“Spit-locks” are still some way off, but European researchers are testing other types of “body-locks.”
The recent increase in terrorist activity has warranted new research to be done in finding out a 100% accurate analysis, that is also socially acceptable. An EU-funded inquiry has pushed money into conducting experiments to test the idea of heart rhythms or brain patterns as codes to determine your identity, but sometimes it can be a lot simpler to go for the less obvious determinations.
One of these projects uncovered by the inquiry is the “Human Monitoring and Authentication using Biodynamic Indicators and Behavioral Analysis” or Humabio.
This consists of a special seat, fitted inside a truck, which records the driver’s posture so that identification can be made that way. It’s not hard to envision an engine lock that could only work if you sat in the same way as the designated driver.

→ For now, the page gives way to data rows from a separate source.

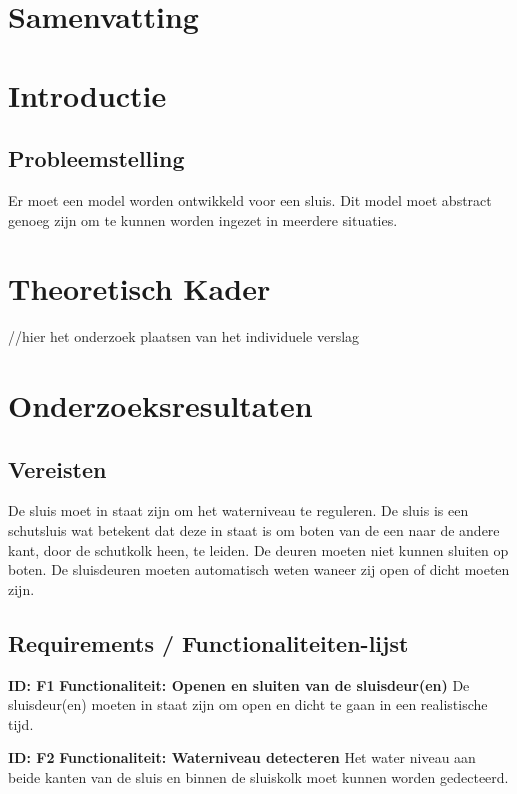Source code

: \documentclass{article}
\begin{document}
\section{Samenvatting}
\section{Introductie}
\subsection{Probleemstelling}
Er moet een model worden ontwikkeld voor een sluis. Dit model moet abstract genoeg zijn om te kunnen worden ingezet in meerdere situaties.
\section{Theoretisch Kader}
//hier het onderzoek plaatsen van het individuele verslag
\section{Onderzoeksresultaten}

\subsection{Vereisten}

De sluis moet in staat zijn om het waterniveau te reguleren. De sluis is een schutsluis wat betekent dat deze in staat is om boten van de een naar de andere kant, door de schutkolk heen, te leiden. De deuren moeten niet kunnen sluiten op boten. De sluisdeuren moeten automatisch weten waneer zij open of dicht moeten zijn.


\subsection{Requirements / Functionaliteiten-lijst}
\textbf{ID: F1} \newline
\textbf{Functionaliteit: Openen en sluiten van de sluisdeur(en)} \newline
De sluisdeur(en) moeten in staat zijn om open en dicht te gaan in een realistische tijd. \newline

\textbf{ID: F2} \newline
\textbf{Functionaliteit: Waterniveau detecteren} \newline
Het water niveau aan beide kanten van de sluis en binnen de sluiskolk moet kunnen worden gedecteerd. \newline
\end{document}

In England, the Home Office is pushing facial recognition technology out to major airports, while the Foreign Office is looking to spend £15 million ($23 million) on biometric recognition checking faces, fingerprints, veins and eyes.
Anyone coming into (or out of) Manchester/Stanstead with a new passport has likely already been facially scanned. Laptops and mobiles are also increasingly having biometric locks added to them to check fingerprints before they allow access into any sensitive data.
The US, on the other hand, is shying away from “contact-type” biometrics, looking more at projects that “significantly advance the intelligence community’s ability to achieve high-confidence match performance … [for] high fidelity biometric signatures”.